● WORK TO BE COMPLETED: Your copy of the entries must be exact, and it must not include the pictures.

● RECORDS SHOWN:
# # # # #

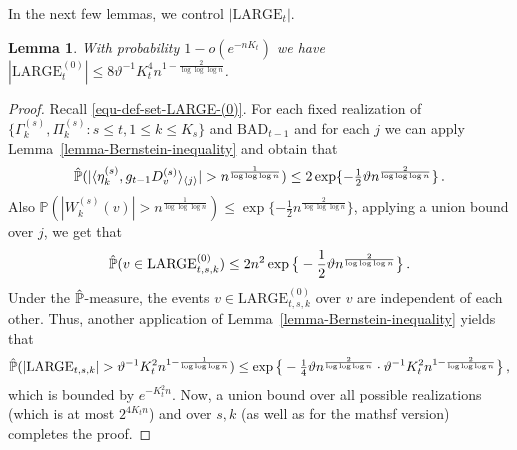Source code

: \documentclass[11pt]{article}
\newtheorem{Lemma}[Theorem]{Lemma}
\numberwithin{equation}{section}
\begin{document}
In the next few lemmas, we control $|\mathrm{LARGE}_t|$. 

\begin{Lemma} {\label{lemma-bound-cardinality-LARGE-(0)}}
With probability $1-o(e^{-n K_t})$ we have $|\mathrm{LARGE}^{(0)}_t| \leq 8 \vartheta^{-1} K^4_t n^{ 1 - \frac{2} {\log \log \log n}} $.
\end{Lemma}
\begin{proof}
Recall \eqref{equ-def-set-LARGE-(0)}. For each fixed realization of $\{ \Gamma^{(s)}_k, \Pi^{(s)}_k : s\leq t, 1\leq k\leq K_s \}$ and $\mathrm{BAD}_{t-1}$ and for each $j$ we can apply  Lemma~\ref{lemma-Bernstein-inequality} and obtain that 
\begin{align*}
    \Hat{\mathbb P} (| \langle \eta^{(s)}_k, g_{t-1} D^{(s)}_v \rangle_{\langle j \rangle} | > n^{ \frac{1} {\log \log \log n}}) \leq 2 \exp \{ - \tfrac{1}{2} \vartheta n^{ \frac{2} {\log \log \log n}} \}\,.
\end{align*}
Also $\mathbb{P}( |W^{(s)}_k(v)| > n^{\frac{1}{\log \log \log n}} ) \leq \exp \{ - \frac{1}{2} n^{\frac{2}{\log \log \log n }} \}$, applying a union bound over $j$, we get that
\begin{align*}
    \Hat{\mathbb P} (v \in \mathrm{LARGE}^{(0)}_{t,s,k}) \leq 2 n^2 \exp \big\{ - \frac{1}{2} \vartheta n^{ \frac{2} {\log \log \log n}} \big\}\,.
\end{align*}
Under the $\Hat{\mathbb P}$-measure, the events $v\in \mathrm{LARGE}^{(0)}_{t,s,k}$ over $v$ are independent of each other. Thus, another application of Lemma~\ref{lemma-Bernstein-inequality} yields that 
\begin{align*}
    \Hat{\mathbb P}(|\mathrm{LARGE}_{t,s,k}| > \vartheta^{-1} K^2_t n^{ 1 - \frac{1} {\log \log \log n}}) \leq \exp \big\{ - \tfrac{1}{4} \vartheta n^{ \frac{2}{\log \log \log n}} \cdot \vartheta^{-1} K^2_t n^{ 1- \frac{2} {\log \log \log n}} \big\}\,,
\end{align*}
which is bounded by $e^{- K_t^2 n }$. Now, a union bound over all possible realizations (which is at most $2^{4 K_t n}$) and over $s, k$ (as well as for the mathsf version) completes the proof. 
\end{proof}
\end{document}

# # # # #

● TASK SOLUTION:
Source code

: \documentclass[11pt]{article}
\newtheorem{Lemma}[Theorem]{Lemma}
\numberwithin{equation}{section}
\begin{document}
In the next few lemmas, we control $|\mathrm{LARGE}_t|$. 

\begin{Lemma} {\label{lemma-bound-cardinality-LARGE-(0)}}
With probability $1-o(e^{-n K_t})$ we have $|\mathrm{LARGE}^{(0)}_t| \leq 8 \vartheta^{-1} K^4_t n^{ 1 - \frac{2} {\log \log \log n}} $.
\end{Lemma}
\begin{proof}
Recall \eqref{equ-def-set-LARGE-(0)}. For each fixed realization of $\{ \Gamma^{(s)}_k, \Pi^{(s)}_k : s\leq t, 1\leq k\leq K_s \}$ and $\mathrm{BAD}_{t-1}$ and for each $j$ we can apply  Lemma~\ref{lemma-Bernstein-inequality} and obtain that 
\begin{align*}
    \Hat{\mathbb P} (| \langle \eta^{(s)}_k, g_{t-1} D^{(s)}_v \rangle_{\langle j \rangle} | > n^{ \frac{1} {\log \log \log n}}) \leq 2 \exp \{ - \tfrac{1}{2} \vartheta n^{ \frac{2} {\log \log \log n}} \}\,.
\end{align*}
Also $\mathbb{P}( |W^{(s)}_k(v)| > n^{\frac{1}{\log \log \log n}} ) \leq \exp \{ - \frac{1}{2} n^{\frac{2}{\log \log \log n }} \}$, applying a union bound over $j$, we get that
\begin{align*}
    \Hat{\mathbb P} (v \in \mathrm{LARGE}^{(0)}_{t,s,k}) \leq 2 n^2 \exp \big\{ - \frac{1}{2} \vartheta n^{ \frac{2} {\log \log \log n}} \big\}\,.
\end{align*}
Under the $\Hat{\mathbb P}$-measure, the events $v\in \mathrm{LARGE}^{(0)}_{t,s,k}$ over $v$ are independent of each other. Thus, another application of Lemma~\ref{lemma-Bernstein-inequality} yields that 
\begin{align*}
    \Hat{\mathbb P}(|\mathrm{LARGE}_{t,s,k}| > \vartheta^{-1} K^2_t n^{ 1 - \frac{1} {\log \log \log n}}) \leq \exp \big\{ - \tfrac{1}{4} \vartheta n^{ \frac{2}{\log \log \log n}} \cdot \vartheta^{-1} K^2_t n^{ 1- \frac{2} {\log \log \log n}} \big\}\,,
\end{align*}
which is bounded by $e^{- K_t^2 n }$. Now, a union bound over all possible realizations (which is at most $2^{4 K_t n}$) and over $s, k$ (as well as for the mathsf version) completes the proof. 
\end{proof}
\end{document}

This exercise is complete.